PROMPT: Would you please repeat exactly the entries below, starting at the line with "And that means" and ending at the line with "e-mails. | ![](../assets/figuras174.png) |", and nothing outside that range? Leave out the pictures.

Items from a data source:
--------------------
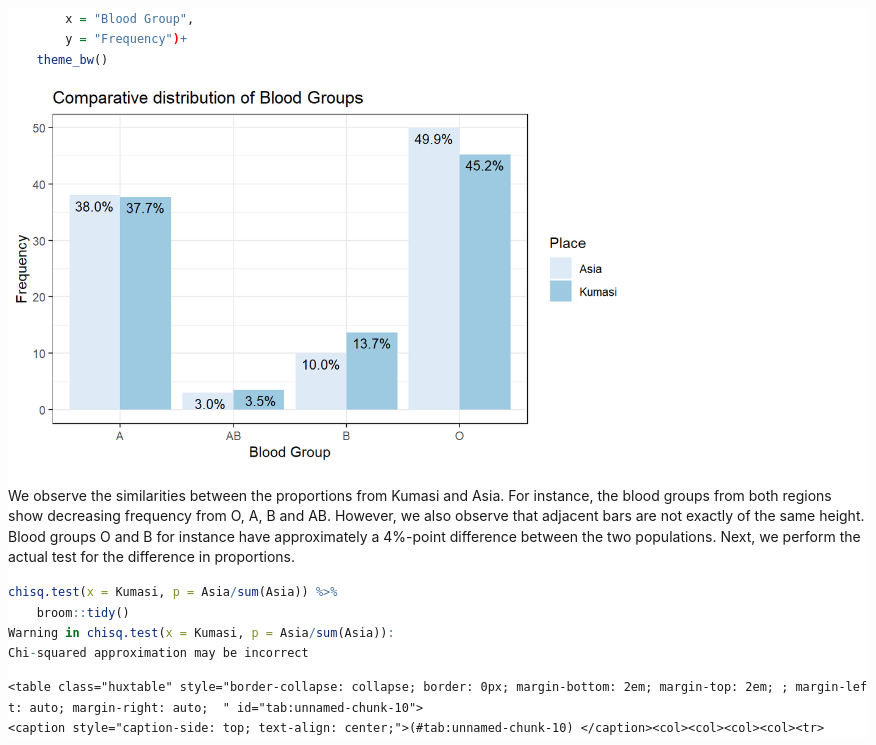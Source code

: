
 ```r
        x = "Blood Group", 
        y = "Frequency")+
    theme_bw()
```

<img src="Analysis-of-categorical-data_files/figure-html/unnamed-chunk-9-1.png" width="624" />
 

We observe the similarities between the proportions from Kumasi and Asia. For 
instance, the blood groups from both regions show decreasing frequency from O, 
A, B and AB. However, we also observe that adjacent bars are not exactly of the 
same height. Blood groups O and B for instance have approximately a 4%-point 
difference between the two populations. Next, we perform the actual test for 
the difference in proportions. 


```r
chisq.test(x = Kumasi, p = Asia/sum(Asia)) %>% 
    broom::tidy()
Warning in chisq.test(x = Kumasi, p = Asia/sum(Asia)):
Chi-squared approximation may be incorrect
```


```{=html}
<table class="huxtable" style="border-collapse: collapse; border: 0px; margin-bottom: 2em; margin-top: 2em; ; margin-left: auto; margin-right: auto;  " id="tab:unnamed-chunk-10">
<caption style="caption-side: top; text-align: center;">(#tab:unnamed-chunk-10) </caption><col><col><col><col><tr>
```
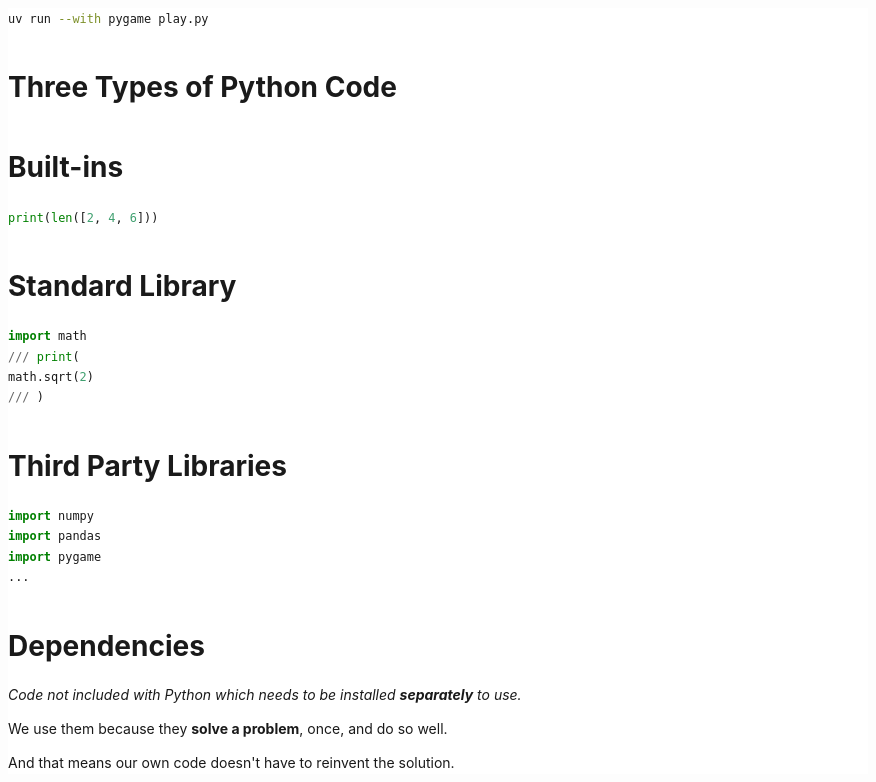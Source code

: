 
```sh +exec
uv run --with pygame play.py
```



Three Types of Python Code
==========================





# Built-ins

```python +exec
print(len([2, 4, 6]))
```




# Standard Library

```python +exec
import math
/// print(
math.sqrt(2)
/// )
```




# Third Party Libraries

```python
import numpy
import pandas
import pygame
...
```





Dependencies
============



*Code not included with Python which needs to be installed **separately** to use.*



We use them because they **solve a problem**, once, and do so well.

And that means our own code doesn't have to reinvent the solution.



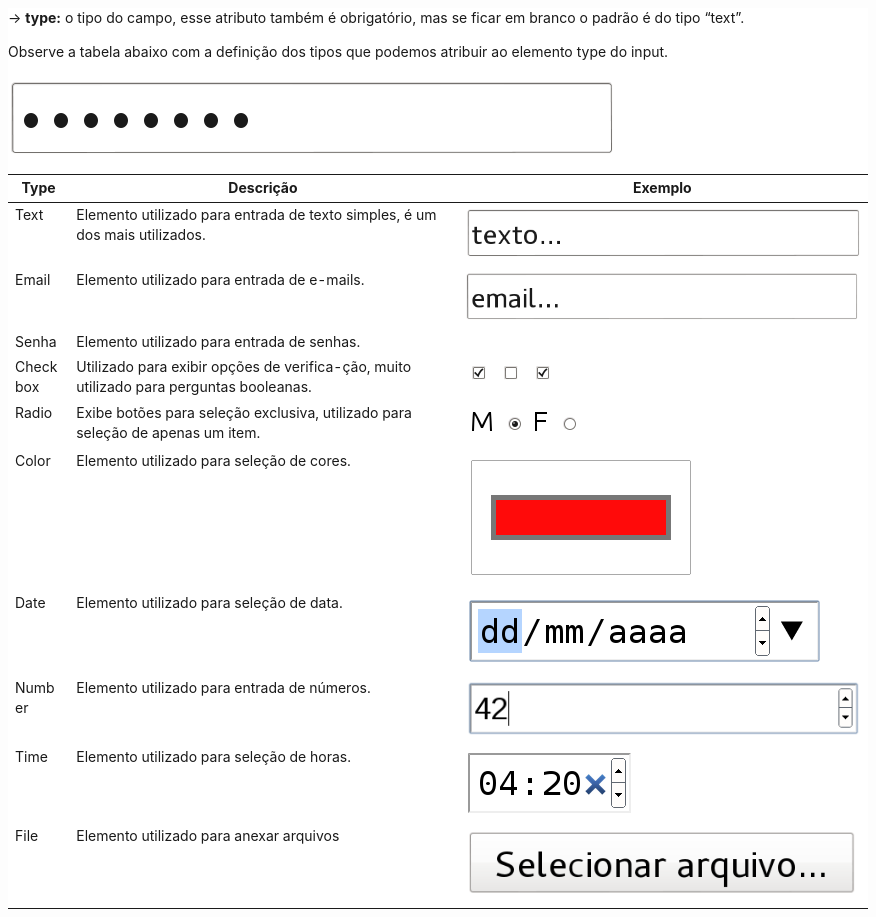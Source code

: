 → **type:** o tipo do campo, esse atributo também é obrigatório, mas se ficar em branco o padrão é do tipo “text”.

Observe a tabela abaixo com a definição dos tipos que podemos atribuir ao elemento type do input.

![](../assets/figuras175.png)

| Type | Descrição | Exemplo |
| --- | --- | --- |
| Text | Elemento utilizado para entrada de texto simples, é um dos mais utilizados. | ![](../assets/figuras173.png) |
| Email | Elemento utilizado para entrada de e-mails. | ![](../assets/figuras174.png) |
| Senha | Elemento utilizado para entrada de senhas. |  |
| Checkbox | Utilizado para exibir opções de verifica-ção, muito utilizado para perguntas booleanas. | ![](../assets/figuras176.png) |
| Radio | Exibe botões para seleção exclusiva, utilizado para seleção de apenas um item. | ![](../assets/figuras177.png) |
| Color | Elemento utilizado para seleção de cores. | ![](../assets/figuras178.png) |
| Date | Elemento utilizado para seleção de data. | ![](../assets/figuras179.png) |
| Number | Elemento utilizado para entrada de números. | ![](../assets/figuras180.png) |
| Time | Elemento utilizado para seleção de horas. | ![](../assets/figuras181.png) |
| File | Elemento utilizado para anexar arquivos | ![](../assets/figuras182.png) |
--------------------
WRITTEN RESPONSE:
And that means our own code doesn't have to reinvent the solution.



Source code

: → **type:** o tipo do campo, esse atributo também é obrigatório, mas se ficar em branco o padrão é do tipo “text”.

Observe a tabela abaixo com a definição dos tipos que podemos atribuir ao elemento type do input.

![](../assets/figuras175.png)

| Type | Descrição | Exemplo |
| --- | --- | --- |
| Text | Elemento utilizado para entrada de texto simples, é um dos mais utilizados. | ![](../assets/figuras173.png) |
| Email | Elemento utilizado para entrada de e-mails. | ![](../assets/figuras174.png) |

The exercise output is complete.